No national movement can unite economic classes with diametrically opposed interests indefinitely. Over the past number of years, the nationalist movement in Quebec has been in crisis precisely for this reason — as the crisis bears down, governments are forced to follow the agenda of big business against the interests of the working class. Over the years, the PQ has increasingly become the most ardent defenders of capitalist austerity, precisely to prove to the Quebec ruling class that they are “fiscally responsible” defenders of the system. The PQ leadership has done its utmost to distance the party from the province’s trade unions, and accepted many prominent business people into the party’s ranks.
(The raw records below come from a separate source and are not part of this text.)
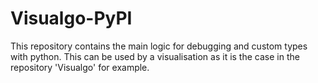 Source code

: # Visualgo-PyPI
This repository contains the main logic for debugging and custom types with python. This can be used by a visualisation as it is the case in the repository 'Visualgo' for example.
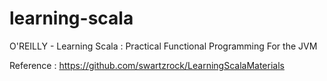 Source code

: # learning-scala
O'REILLY - Learning Scala : Practical Functional Programming For the JVM

Reference : https://github.com/swartzrock/LearningScalaMaterials
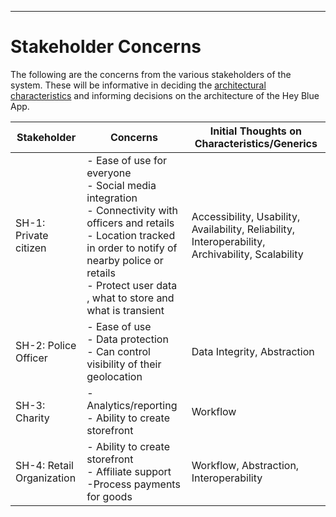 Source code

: 
---

# Stakeholder Concerns

The following are the concerns from the various stakeholders of the system. These will be informative in deciding the [architectural characteristics](ArchitectureAnalysis.md) and informing decisions on the architecture of the Hey Blue App.

| Stakeholder               | Concerns                                                                                         | Initial Thoughts on Characteristics/Generics     |
| ------------------------- | ------------------------------------------------------------------------------------------------ | ------------------------------------------------ |
| SH-1: Private citizen     | - Ease of use for everyone<br/>- Social media integration<br/>- Connectivity with officers and retails<br/>- Location tracked in order to notify of nearby police or retails<br/>- Protect user data , what to store and what is transient        | Accessibility, Usability, Availability, Reliability, Interoperability, Archivability, Scalability |
| SH-2: Police Officer      | - Ease of use<br/>- Data protection<br/>- Can control visibility of their geolocation                          | Data Integrity, Abstraction |
| SH-3: Charity             | - Analytics/reporting<br/>- Ability to create storefront                                         | Workflow |
| SH-4: Retail Organization | - Ability to create storefront<br/>- Affiliate support <br/>-Process payments for goods                                          | Workflow, Abstraction, Interoperability |

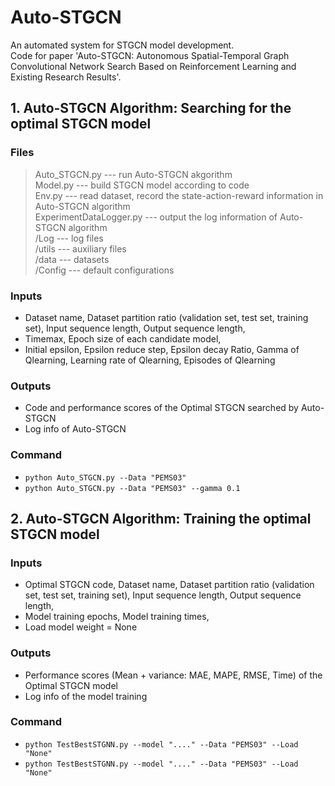 # Auto-STGCN
An automated system for STGCN model development.<br>
Code for paper 'Auto-STGCN: Autonomous Spatial-Temporal Graph Convolutional Network Search Based on Reinforcement Learning and Existing Research Results'.<br>

## 1. Auto-STGCN Algorithm: Searching for the optimal STGCN model
### Files
>Auto_STGCN.py --- run Auto-STGCN akgorithm<br>
>Model.py --- build STGCN model according to code<br>
>Env.py --- read dataset, record the state-action-reward information in Auto-STGCN algorithm<br>
ExperimentDataLogger.py --- output the log information of Auto-STGCN algorithm<br>
/Log --- log files<br>
/utils --- auxiliary files<br>
/data --- datasets<br>
/Config --- default configurations<br>

### Inputs
* Dataset name, Dataset partition ratio (validation set, test set, training set), Input sequence length, Output sequence length,<br>
* Timemax, Epoch size of each candidate model,<br>
* Initial epsilon, Epsilon reduce step, Epsilon decay Ratio, Gamma of Qlearning, Learning rate of Qlearning, Episodes of Qlearning<br>

### Outputs
* Code and performance scores of the Optimal STGCN searched by Auto-STGCN<br>
* Log info of Auto-STGCN<br>

### Command
* `python Auto_STGCN.py --Data "PEMS03"`<br>
* `python Auto_STGCN.py --Data "PEMS03" --gamma 0.1`<br>

## 2. Auto-STGCN Algorithm: Training the optimal STGCN model
### Inputs
* Optimal STGCN code, Dataset name, Dataset partition ratio (validation set, test set, training set), Input sequence length, Output sequence length,<br>
* Model training epochs, Model training times,<br>
* Load model weight = None<br>

### Outputs
* Performance scores (Mean + variance: MAE, MAPE, RMSE, Time) of the Optimal STGCN model<br>
* Log info of the model training<br>

### Command
* `python TestBestSTGNN.py --model "...." --Data "PEMS03" --Load "None"`<br>
* `python TestBestSTGNN.py --model "...." --Data "PEMS03" --Load "None"`<br>
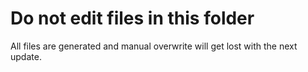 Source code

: # Do not edit files in this folder

All files are generated and manual overwrite will get lost with the next update. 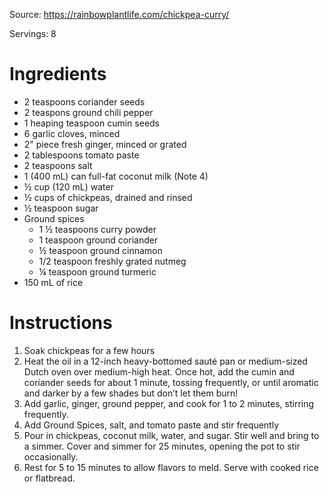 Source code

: Source: https://rainbowplantlife.com/chickpea-curry/

Servings: 8

# Ingredients
- 2 teaspoons coriander seeds
- 2 teaspons ground chili pepper
- 1 heaping teaspoon cumin seeds 
- 6 garlic cloves, minced
- 2" piece fresh ginger, minced or grated
- 2 tablespoons tomato paste
- 2 teaspoons salt 
- 1 (400 mL) can full-fat coconut milk (Note 4)
- ½ cup (120 mL) water 
- ½ cups of chickpeas, drained and rinsed
- ½ teaspoon sugar
- Ground spices
  - 1 ½ teaspoons curry powder
  - 1 teaspoon ground coriander
  - ½ teaspoon ground cinnamon
  - 1/2 teaspoon freshly grated nutmeg
  - ¼ teaspoon ground turmeric
- 150 mL of rice

# Instructions

1. Soak chickpeas for a few hours
2. Heat the oil in a 12-inch heavy-bottomed sauté pan or medium-sized Dutch oven over medium-high heat. Once hot, add the cumin and coriander seeds for about 1 minute, tossing frequently, or until aromatic and darker by a few shades but don’t let them burn!
3. Add garlic, ginger, ground pepper, and cook for 1 to 2 minutes, stirring frequently.
4. Add Ground Spices, salt, and tomato paste and stir frequently 
5. Pour in chickpeas, coconut milk, water, and sugar. Stir well and bring to a simmer. Cover and simmer for 25 minutes, opening the pot to stir occasionally.
6. Rest for 5 to 15 minutes to allow flavors to meld. Serve with cooked rice or flatbread. 
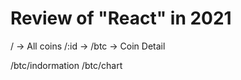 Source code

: # Review of "React" in 2021

/ -> All coins
/:id -> /btc -> Coin Detail

/btc/indormation
/btc/chart
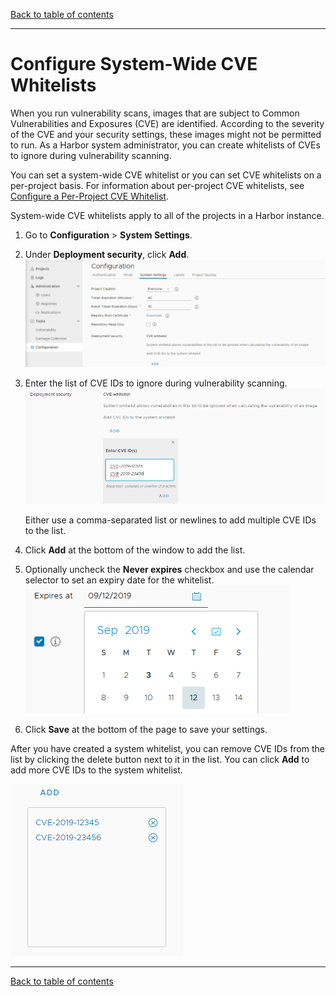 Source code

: [Back to table of contents](../../index.md)

----------

# Configure System-Wide CVE Whitelists

When you run vulnerability scans, images that are subject to Common Vulnerabilities and Exposures (CVE) are identified. According to the severity of the CVE and your security settings, these images might not be permitted to run. As a Harbor system administrator, you can create whitelists of CVEs to ignore during vulnerability scanning. 

You can set a system-wide CVE whitelist or you can set CVE whitelists on a per-project basis. For information about per-project CVE whitelists, see [Configure a Per-Project CVE Whitelist](../../working_with_projects/configure_project_whitelist.md).

System-wide CVE whitelists apply to all of the projects in a Harbor instance.

1. Go to **Configuration** > **System Settings**.
1. Under **Deployment security**, click **Add**. 
   ![System-wide CVE whitelist](../../img/cve-whitelist1.png)
1. Enter the list of CVE IDs to ignore during vulnerability scanning. 
   ![Add system CVE whitelist](../../img/cve-whitelist2.png)

   Either use a comma-separated list or newlines to add multiple CVE IDs to the list.
1. Click **Add** at the bottom of the window to add the list.
1. Optionally uncheck the **Never expires** checkbox and use the calendar selector to set an expiry date for the whitelist.
   ![Add system CVEs](../../img/cve-whitelist3.png)
1. Click **Save** at the bottom of the page to save your settings.
   
After you have created a system whitelist, you can remove CVE IDs from the list by clicking the delete button next to it in the list. You can click **Add** to add more CVE IDs to the system whitelist.

![Add and remove system CVEs](../../img/cve-whitelist4.png)

----------

[Back to table of contents](../../index.md)
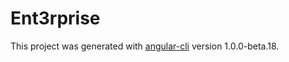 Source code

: # Ent3rprise

This project was generated with [angular-cli](https://github.com/angular/angular-cli) version 1.0.0-beta.18.
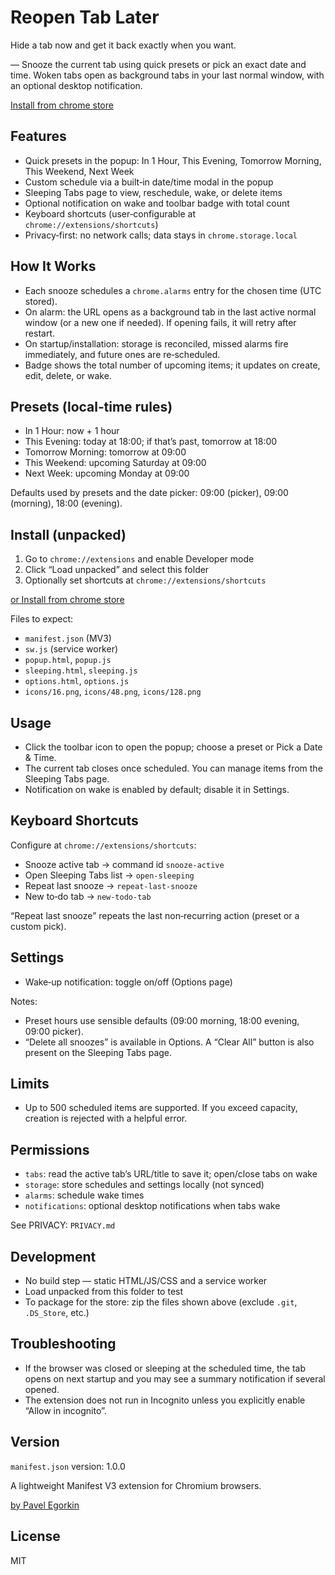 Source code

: # Reopen Tab Later

Hide a tab now and get it back exactly when you want. 

— Snooze the current tab using quick presets or pick an exact date and time. Woken tabs open as background tabs in your last normal window, with an optional desktop notification.

[Install from chrome store](https://chromewebstore.google.com/detail/reopen-tab-later/llfdlmiaajdjjhdiodddjhmojijkifnp)

## Features
- Quick presets in the popup: In 1 Hour, This Evening, Tomorrow Morning, This Weekend, Next Week
- Custom schedule via a built‑in date/time modal in the popup
- Sleeping Tabs page to view, reschedule, wake, or delete items
- Optional notification on wake and toolbar badge with total count
- Keyboard shortcuts (user‑configurable at `chrome://extensions/shortcuts`)
- Privacy‑first: no network calls; data stays in `chrome.storage.local`

## How It Works
- Each snooze schedules a `chrome.alarms` entry for the chosen time (UTC stored).
- On alarm: the URL opens as a background tab in the last active normal window (or a new one if needed). If opening fails, it will retry after restart.
- On startup/installation: storage is reconciled, missed alarms fire immediately, and future ones are re‑scheduled.
- Badge shows the total number of upcoming items; it updates on create, edit, delete, or wake.

## Presets (local‑time rules)
- In 1 Hour: now + 1 hour
- This Evening: today at 18:00; if that’s past, tomorrow at 18:00
- Tomorrow Morning: tomorrow at 09:00
- This Weekend: upcoming Saturday at 09:00
- Next Week: upcoming Monday at 09:00

Defaults used by presets and the date picker: 09:00 (picker), 09:00 (morning), 18:00 (evening).

## Install (unpacked)
1) Go to `chrome://extensions` and enable Developer mode
2) Click “Load unpacked” and select this folder
3) Optionally set shortcuts at `chrome://extensions/shortcuts`

[or Install from chrome store](https://chromewebstore.google.com/detail/reopen-tab-later/llfdlmiaajdjjhdiodddjhmojijkifnp)

Files to expect:
- `manifest.json` (MV3)
- `sw.js` (service worker)
- `popup.html`, `popup.js`
- `sleeping.html`, `sleeping.js`
- `options.html`, `options.js`
- `icons/16.png`, `icons/48.png`, `icons/128.png`

## Usage
- Click the toolbar icon to open the popup; choose a preset or Pick a Date & Time.
- The current tab closes once scheduled. You can manage items from the Sleeping Tabs page.
- Notification on wake is enabled by default; disable it in Settings.

## Keyboard Shortcuts
Configure at `chrome://extensions/shortcuts`:
- Snooze active tab → command id `snooze-active`
- Open Sleeping Tabs list → `open-sleeping`
- Repeat last snooze → `repeat-last-snooze`
- New to‑do tab → `new-todo-tab`

“Repeat last snooze” repeats the last non‑recurring action (preset or a custom pick).

## Settings
- Wake‑up notification: toggle on/off (Options page)

Notes:
- Preset hours use sensible defaults (09:00 morning, 18:00 evening, 09:00 picker).
- “Delete all snoozes” is available in Options. A “Clear All” button is also present on the Sleeping Tabs page.

## Limits
- Up to 500 scheduled items are supported. If you exceed capacity, creation is rejected with a helpful error.

## Permissions
- `tabs`: read the active tab’s URL/title to save it; open/close tabs on wake
- `storage`: store schedules and settings locally (not synced)
- `alarms`: schedule wake times
- `notifications`: optional desktop notifications when tabs wake

See PRIVACY: `PRIVACY.md`

## Development
- No build step — static HTML/JS/CSS and a service worker
- Load unpacked from this folder to test
- To package for the store: zip the files shown above (exclude `.git`, `.DS_Store`, etc.)

## Troubleshooting
- If the browser was closed or sleeping at the scheduled time, the tab opens on next startup and you may see a summary notification if several opened.
- The extension does not run in Incognito unless you explicitly enable “Allow in incognito”.

## Version
`manifest.json` version: 1.0.0

A lightweight Manifest V3 extension for Chromium browsers.


[by Pavel Egorkin](https://pavelegorkin.com)
## License
MIT
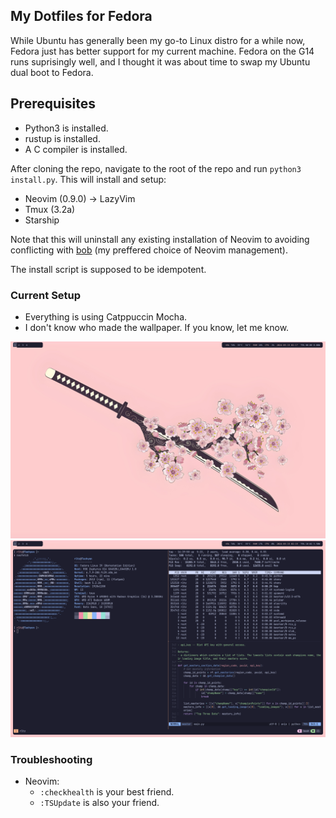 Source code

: ## My Dotfiles for Fedora
While Ubuntu has generally been my go-to Linux distro for a while now, Fedora just has better support for my current machine. Fedora on the G14 runs suprisingly well, and I thought it was about time to swap my Ubuntu dual boot to Fedora.

## Prerequisites
- Python3 is installed.
- rustup is installed.
- A C compiler is installed.


After cloning the repo, navigate to the root of the repo and run `python3 install.py`. This will install and setup:
- Neovim (0.9.0) -> LazyVim
- Tmux (3.2a)
- Starship

Note that this will uninstall any existing installation of Neovim to avoiding conflicting with [bob](https://github.com/MordechaiHadad/bob) (my preffered choice of Neovim management).

The install script is supposed to be idempotent.


### Current Setup
- Everything is using Catppuccin Mocha.
- I don't know who made the wallpaper. If you know, let me know.

![desktop](desktop.png)
![term](dotfiles-main.png)

### Troubleshooting
- Neovim:
  - `:checkhealth` is your best friend.
  - `:TSUpdate` is also your friend.

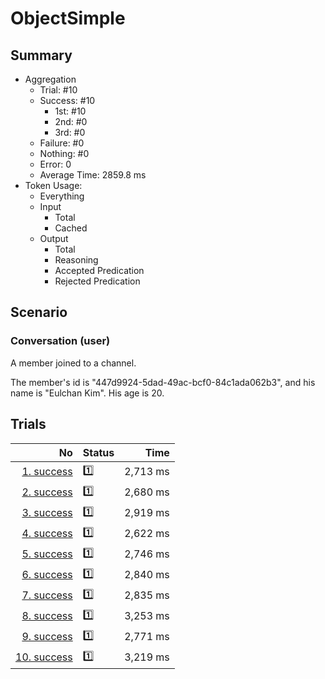 # ObjectSimple
## Summary
  - Aggregation
    - Trial: #10
    - Success: #10
      - 1st: #10
      - 2nd: #0
      - 3rd: #0
    - Failure: #0
    - Nothing: #0
    - Error: 0
    - Average Time: 2859.8 ms
  - Token Usage:
    - Everything
    - Input
      - Total
      - Cached
    - Output
      - Total
      - Reasoning
      - Accepted Predication
      - Rejected Predication

## Scenario
### Conversation (user)
A member joined to a channel.

The member's id is "447d9924-5dad-49ac-bcf0-84c1ada062b3",
and his name is "Eulchan Kim". His age is 20.

## Trials
No | Status | Time
---:|:-------|------:
[1. success](./trials/1.success.json) | 1️⃣ | 2,713 ms
[2. success](./trials/2.success.json) | 1️⃣ | 2,680 ms
[3. success](./trials/3.success.json) | 1️⃣ | 2,919 ms
[4. success](./trials/4.success.json) | 1️⃣ | 2,622 ms
[5. success](./trials/5.success.json) | 1️⃣ | 2,746 ms
[6. success](./trials/6.success.json) | 1️⃣ | 2,840 ms
[7. success](./trials/7.success.json) | 1️⃣ | 2,835 ms
[8. success](./trials/8.success.json) | 1️⃣ | 3,253 ms
[9. success](./trials/9.success.json) | 1️⃣ | 2,771 ms
[10. success](./trials/10.success.json) | 1️⃣ | 3,219 ms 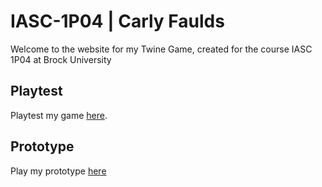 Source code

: # IASC-1P04 | Carly Faulds

Welcome to the website for my Twine Game, created for the course IASC 1P04 at Brock University

## Playtest

Playtest my game [here](Playtest/playtest).

## Prototype

Play my prototype [here](Prototype/Bff_Twine_Prototype.html)

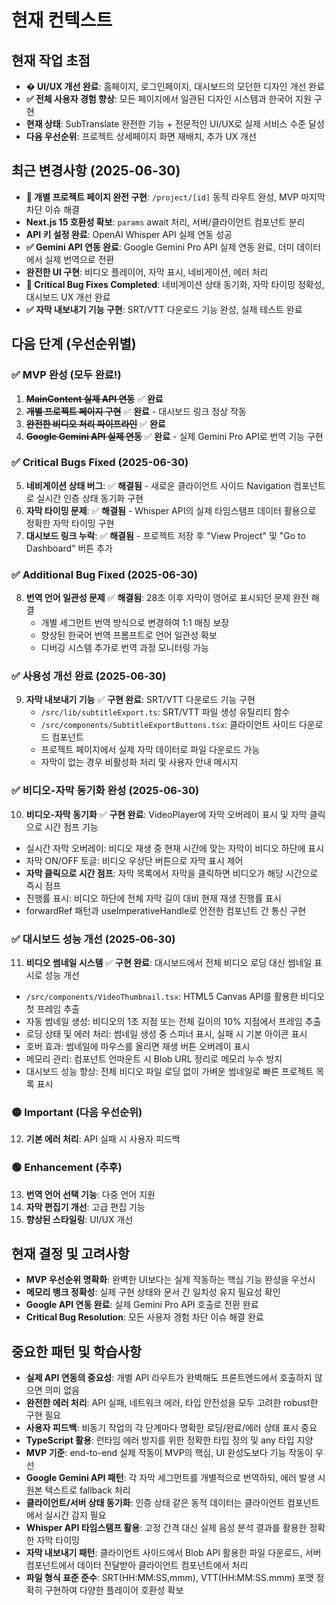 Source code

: # 현재 컨텍스트

## 현재 작업 초점

- **� UI/UX 개선 완료**: 홈페이지, 로그인페이지, 대시보드의 모던한 디자인 개선 완료
- **✅ 전체 사용자 경험 향상**: 모든 페이지에서 일관된 디자인 시스템과 한국어 지원 구현
- **현재 상태**: SubTranslate 완전한 기능 + 전문적인 UI/UX로 실제 서비스 수준 달성
- **다음 우선순위**: 프로젝트 상세페이지 화면 재배치, 추가 UX 개선

## 최근 변경사항 (2025-06-30)

- **🎉 개별 프로젝트 페이지 완전 구현**: `/project/[id]` 동적 라우트 완성, MVP 마지막 차단 이슈 해결
- **Next.js 15 호환성 확보**: `params` await 처리, 서버/클라이언트 컴포넌트 분리
- **API 키 설정 완료**: OpenAI Whisper API 실제 연동 성공
- **✅ Gemini API 연동 완료**: Google Gemini Pro API 실제 연동 완료, 더미 데이터에서 실제 번역으로 전환
- **완전한 UI 구현**: 비디오 플레이어, 자막 표시, 네비게이션, 에러 처리
- **🎉 Critical Bug Fixes Completed**: 네비게이션 상태 동기화, 자막 타이밍 정확성, 대시보드 UX 개선 완료
- **✅ 자막 내보내기 기능 구현**: SRT/VTT 다운로드 기능 완성, 실제 테스트 완료

## 다음 단계 (우선순위별)

### ✅ **MVP 완성** (모두 완료!)
1. ~~**MainContent 실제 API 연동**~~ ✅ **완료**
2. ~~**개별 프로젝트 페이지 구현**~~ ✅ **완료** - 대시보드 링크 정상 작동
3. ~~**완전한 비디오 처리 파이프라인**~~ ✅ **완료**
4. ~~**Google Gemini API 실제 연동**~~ ✅ **완료** - 실제 Gemini Pro API로 번역 기능 구현

### ✅ **Critical Bugs Fixed (2025-06-30)**
5. **네비게이션 상태 버그**: ✅ **해결됨** - 새로운 클라이언트 사이드 Navigation 컴포넌트로 실시간 인증 상태 동기화 구현
6. **자막 타이밍 문제**: ✅ **해결됨** - Whisper API의 실제 타임스탬프 데이터 활용으로 정확한 자막 타이밍 구현
7. **대시보드 링크 누락**: ✅ **해결됨** - 프로젝트 저장 후 "View Project" 및 "Go to Dashboard" 버튼 추가

### ✅ **Additional Bug Fixed (2025-06-30)**
8. **번역 언어 일관성 문제** ✅ **해결됨**: 28초 이후 자막이 영어로 표시되던 문제 완전 해결
   - 개별 세그먼트 번역 방식으로 변경하여 1:1 매칭 보장
   - 향상된 한국어 번역 프롬프트로 언어 일관성 확보
   - 디버깅 시스템 추가로 번역 과정 모니터링 가능

### ✅ **사용성 개선 완료 (2025-06-30)**
9. **자막 내보내기 기능** ✅ **구현 완료**: SRT/VTT 다운로드 기능 구현
   - `/src/lib/subtitleExport.ts`: SRT/VTT 파일 생성 유틸리티 함수
   - `/src/components/SubtitleExportButtons.tsx`: 클라이언트 사이드 다운로드 컴포넌트
   - 프로젝트 페이지에서 실제 자막 데이터로 파일 다운로드 가능
   - 자막이 없는 경우 비활성화 처리 및 사용자 안내 메시지

### ✅ **비디오-자막 동기화 완성 (2025-06-30)**
10. **비디오-자막 동기화** ✅ **구현 완료**: VideoPlayer에 자막 오버레이 표시 및 자막 클릭으로 시간 점프 기능
   - 실시간 자막 오버레이: 비디오 재생 중 현재 시간에 맞는 자막이 비디오 하단에 표시
   - 자막 ON/OFF 토글: 비디오 우상단 버튼으로 자막 표시 제어
   - **자막 클릭으로 시간 점프**: 자막 목록에서 자막을 클릭하면 비디오가 해당 시간으로 즉시 점프
   - 진행률 표시: 비디오 하단에 전체 자막 길이 대비 현재 재생 진행률 표시
   - forwardRef 패턴과 useImperativeHandle로 안전한 컴포넌트 간 통신 구현

### ✅ **대시보드 성능 개선 (2025-06-30)**
11. **비디오 썸네일 시스템** ✅ **구현 완료**: 대시보드에서 전체 비디오 로딩 대신 썸네일 표시로 성능 개선
   - `/src/components/VideoThumbnail.tsx`: HTML5 Canvas API를 활용한 비디오 첫 프레임 추출
   - 자동 썸네일 생성: 비디오의 1초 지점 또는 전체 길이의 10% 지점에서 프레임 추출
   - 로딩 상태 및 에러 처리: 썸네일 생성 중 스피너 표시, 실패 시 기본 아이콘 표시
   - 호버 효과: 썸네일에 마우스를 올리면 재생 버튼 오버레이 표시
   - 메모리 관리: 컴포넌트 언마운트 시 Blob URL 정리로 메모리 누수 방지
   - 대시보드 성능 향상: 전체 비디오 파일 로딩 없이 가벼운 썸네일로 빠른 프로젝트 목록 표시

### 🟡 Important (다음 우선순위)  
12. **기본 에러 처리**: API 실패 시 사용자 피드백

### 🟢 Enhancement (추후)
13. **번역 언어 선택 기능**: 다중 언어 지원
14. **자막 편집기 개선**: 고급 편집 기능
15. **향상된 스타일링**: UI/UX 개선

## 현재 결정 및 고려사항

- **MVP 우선순위 명확화**: 완벽한 UI보다는 실제 작동하는 핵심 기능 완성을 우선시
- **메모리 뱅크 정확성**: 실제 구현 상태와 문서 간 일치성 유지 필요성 확인
- **Google API 연동 완료**: 실제 Gemini Pro API 호출로 전환 완료
- **Critical Bug Resolution**: 모든 사용자 경험 차단 이슈 해결 완료

## 중요한 패턴 및 학습사항

- **실제 API 연동의 중요성**: 개별 API 라우트가 완벽해도 프론트엔드에서 호출하지 않으면 의미 없음
- **완전한 에러 처리**: API 실패, 네트워크 에러, 타입 안전성을 모두 고려한 robust한 구현 필요
- **사용자 피드백**: 비동기 작업의 각 단계마다 명확한 로딩/완료/에러 상태 표시 중요
- **TypeScript 활용**: 런타임 에러 방지를 위한 정확한 타입 정의 및 any 타입 지양
- **MVP 기준**: end-to-end 실제 작동이 MVP의 핵심, UI 완성도보다 기능 작동이 우선
- **Google Gemini API 패턴**: 각 자막 세그먼트를 개별적으로 번역하되, 에러 발생 시 원본 텍스트로 fallback 처리
- **클라이언트/서버 상태 동기화**: 인증 상태 같은 동적 데이터는 클라이언트 컴포넌트에서 실시간 감지 필요
- **Whisper API 타임스탬프 활용**: 고정 간격 대신 실제 음성 분석 결과를 활용한 정확한 자막 타이밍
- **자막 내보내기 패턴**: 클라이언트 사이드에서 Blob API 활용한 파일 다운로드, 서버 컴포넌트에서 데이터 전달받아 클라이언트 컴포넌트에서 처리
- **파일 형식 표준 준수**: SRT(HH:MM:SS,mmm), VTT(HH:MM:SS.mmm) 포맷 정확히 구현하여 다양한 플레이어 호환성 확보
Last summer, the Parti Québécois government put forward the proposed “Charter of Quebec Values”, a policy that was supposed to enforce secular behaviour and dress on the public sector in Quebec but was really an attempt to attack immigrants and religious minorities.  (Symbols such as the Christian cross in the National Assembly, and Christian prayer in municipal government meetings, were largely exempt from the crackdown.)  The genuine motivation for the charter was to try to distract Quebec workers’ anger from all of the PQ’s broken promises from the 2012 election.  Pauline Marois and the rest of the PQ were hoping that Quebec workers would not notice the government’s subservience to the economic program of the Quebec bosses, nor that the Marois government was essentially continuing the same policies as the reviled Charest government.  For a few months, the plan worked as the PQ’s support in the polls climbed to heights not seen in years.  As we wrote previously, most polls appeared to put the PQ within shooting distance of a majority government at the beginning of the campaign.  However, the allure of the charter seemed to wear out very quickly during the election.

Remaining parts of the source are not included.